# Radical SAM-dependent methylation in antibiotic resistance

> **NIH NIH R01** · UNIVERSITY OF CALIFORNIA, SAN FRANCISCO · 2020 · $442,085

## Abstract

PROJECT SUMMARY
The increasing occurrence of antibiotic resistant infections is a major threat to human health, necessitating
understanding of mechanisms that confer resistance and development of strategies to counteract them.
Antibiotics that bind to the peptidyltransferase center (PTC) of the bacterial ribosome interfere with protein
synthesis in bacteria. However, some bacterial strains can modify the PTC region through mutations and post-
transcriptional modifications of ribosomal RNA (rRNA), resulting in a ribosome that can no longer bind antibiotics.
The multi-drug resistance enzyme Cfr, a member of radical SAM enzyme family, catalyzes methylation of 23S
rRNA in the PTC region. This enzyme confers resistance to a number of antibiotics, such as phenicols,
lincosamides, oxazolidinones, pleuromutilins, and streptogramin A. The ability of Cfr to confer resistance to
linezolide, an oxazolidinone antibiotic, is particularly worrisome as this antibiotic is used for the treatment of drug-
resistant pathogens including methicillin-resistant S. aureus (MRSA) and vancomycin-resistant enterococci
(VRE).
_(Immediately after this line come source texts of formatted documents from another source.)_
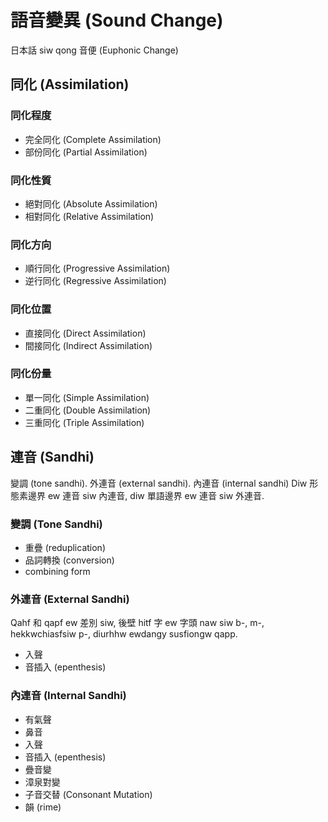 # 語音變異 (Sound Change)

日本話 siw qong 音便 (Euphonic Change)

## 同化 (Assimilation)

### 同化程度

* 完全同化 (Complete Assimilation)
* 部份同化 (Partial Assimilation)

### 同化性質

* 絕對同化 (Absolute Assimilation)
* 相對同化 (Relative Assimilation)

### 同化方向

* 順行同化 (Progressive Assimilation)
* 逆行同化 (Regressive Assimilation)

### 同化位置

* 直接同化 (Direct Assimilation)
* 間接同化 (Indirect Assimilation)

### 同化份量

* 單一同化 (Simple Assimilation)
* 二重同化 (Double Assimilation)
* 三重同化 (Triple Assimilation)

## 連音 (Sandhi)

變調 (tone sandhi). 外連音 (external sandhi). 內連音 (internal sandhi)
Diw 形態素邊界 ew 連音 siw 內連音, diw 單語邊界 ew 連音 siw 外連音.

### 變調 (Tone Sandhi)

* 重疊 (reduplication)
* 品詞轉換 (conversion)
* combining form

### 外連音 (External Sandhi)

Qahf 和 qapf ew 差別 siw, 後壁 hitf 字 ew 字頭 naw siw b-, m-, hekkwchiasfsiw p-, diurhhw ewdangy susfiongw qapp.

* 入聲
* 音插入 (epenthesis)

### 內連音 (Internal Sandhi)

* 有氣聲
* 鼻音
* 入聲
* 音插入 (epenthesis)
* 疊音變
* 漳泉對變
* 子音交替 (Consonant Mutation)
* 韻 (rime)
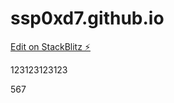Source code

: # ssp0xd7.github.io

[Edit on StackBlitz ⚡️](https://stackblitz.com/edit/ssp0xd7)





123123123123


567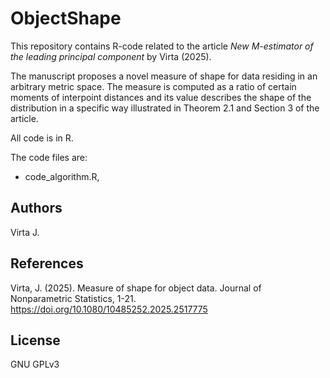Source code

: # ObjectShape
This repository contains R-code related to the article _New M-estimator of the leading principal component_ by Virta (2025).

The manuscript proposes a novel measure of shape for data residing in an arbitrary metric space. The measure is computed as a ratio of certain moments of interpoint distances and its value describes the shape of the distribution in a specific way illustrated in Theorem 2.1 and Section 3 of the article.

All code is in R.

The code files are:

- code_algorithm.R, 

## Authors

Virta J.

## References

Virta, J. (2025). Measure of shape for object data. Journal of Nonparametric Statistics, 1-21. https://doi.org/10.1080/10485252.2025.2517775

## License

GNU GPLv3
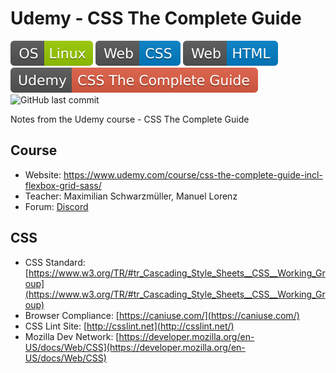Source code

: # Udemy - CSS The Complete Guide
![OS Linux](shields/os-linux.svg)
![Web CSS](shields/web-css.svg)
![Web HTML](shields/web-html.svg)
![Udemy Course](shields/udemy-course.svg)
![GitHub last commit](https://img.shields.io/github/last-commit/goranbr/udemy-css-tcg?label=Last%20Commit)

Notes from the Udemy course - CSS The Complete Guide

## Course
- Website: https://www.udemy.com/course/css-the-complete-guide-incl-flexbox-grid-sass/
- Teacher: Maximilian Schwarzmüller, Manuel Lorenz
- Forum: [Discord](https://discord.com/channels/622033978047725582/633585681465344001)

## CSS
- CSS Standard: [https://www.w3.org/TR/#tr_Cascading_Style_Sheets__CSS__Working_Group](https://www.w3.org/TR/#tr_Cascading_Style_Sheets__CSS__Working_Group)
- Browser Compliance: [https://caniuse.com/](https://caniuse.com/)
- CSS Lint Site: [http://csslint.net](http://csslint.net/)
- Mozilla Dev Network: [https://developer.mozilla.org/en-US/docs/Web/CSS](https://developer.mozilla.org/en-US/docs/Web/CSS)

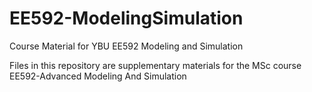 # EE592-ModelingSimulation
Course Material for YBU EE592 Modeling and Simulation

Files in this repository are supplementary materials for the MSc course EE592-Advanced Modeling And Simulation
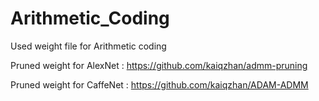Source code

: # Arithmetic_Coding

Used weight file for Arithmetic coding

Pruned weight for AlexNet : https://github.com/kaiqzhan/admm-pruning

Pruned weight for CaffeNet : https://github.com/kaiqzhan/ADAM-ADMM
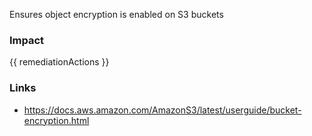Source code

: 
Ensures object encryption is enabled on S3 buckets

### Impact
<!-- Add Impact here -->

<!-- DO NOT CHANGE -->
{{ remediationActions }}

### Links
- https://docs.aws.amazon.com/AmazonS3/latest/userguide/bucket-encryption.html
In pathogens, Cfr methylates adenosine A2503 at the C8 position. Interestingly, A2503 is also methylated
at its C2 position by RlmN, a radical SAM enzyme that is highly conserved is prokaryotes. C2 A2503 methylation
is implicated in the regulation of translational accuracy of the ribosome. A loss of physiological RlmN methylation,
both in laboratory selection experiments and in clinical settings, causes antibiotic resistance. These findings
suggest that aberrant A2503 methylation – both the absence of physiological methylation caused by inactivation
of RlmN and the hypermethylation caused by acquisition of Cfr – profoundly impacts susceptibility of the bacterial
ribosome to antibiotics.
In this application, we will investigate how aberrant methylation of A2503 in 23S rRNA impacts antibiotic
resistance and bacterial fitness. Using directed evolution and antibiotic selection, we have evolved variants of
RlmN that prevent A2503 methylation and confer resistance to tiamulin. We will determine the molecular basis
of the dominant negative effect of RlmN variants. Furthermore, we will investigate how the lack of C2 methylation
of A2503 in ribosomes confers antibiotic resistance. Cfr variants, obtained by laboratory evolution or isolated
from clinical antibiotic resistant strains, will be used to determine how changes in the sequence of this enzyme
modulate methylation of A2503 and how these changes in methylation alter antibiotic susceptibility. We will
further assess the impact of aberrant methylation on bacterial fitness and evaluate how changes in methylation
influence the regulation of translation. Our work will define how radical SAM-dependent methylation of the PTC
regulates the function of the ribosome and modulates its antibiotic susceptibility.

## Key facts

- **NIH application ID:** 9993990
- **Project number:** 5R01AI137270-03
- **Recipient organization:** UNIVERSITY OF CALIFORNIA, SAN FRANCISCO
- **Principal Investigator:** Danica Galonic Fujimori
- **Activity code:** R01 (R01, R21, SBIR, etc.)
- **Funding institute:** NIH
- **Fiscal year:** 2020
- **Award amount:** $442,085
- **Award type:** 5
- **Project period:** 2018-09-14 → 2022-08-31

## Primary source

NIH RePORTER: https://reporter.nih.gov/project-details/9993990

## Citation

> US National Institutes of Health, RePORTER application 9993990, Radical SAM-dependent methylation in antibiotic resistance (5R01AI137270-03). Retrieved via AI Analytics 2026-05-24 from https://api.ai-analytics.org/grant/nih/9993990. Licensed CC0.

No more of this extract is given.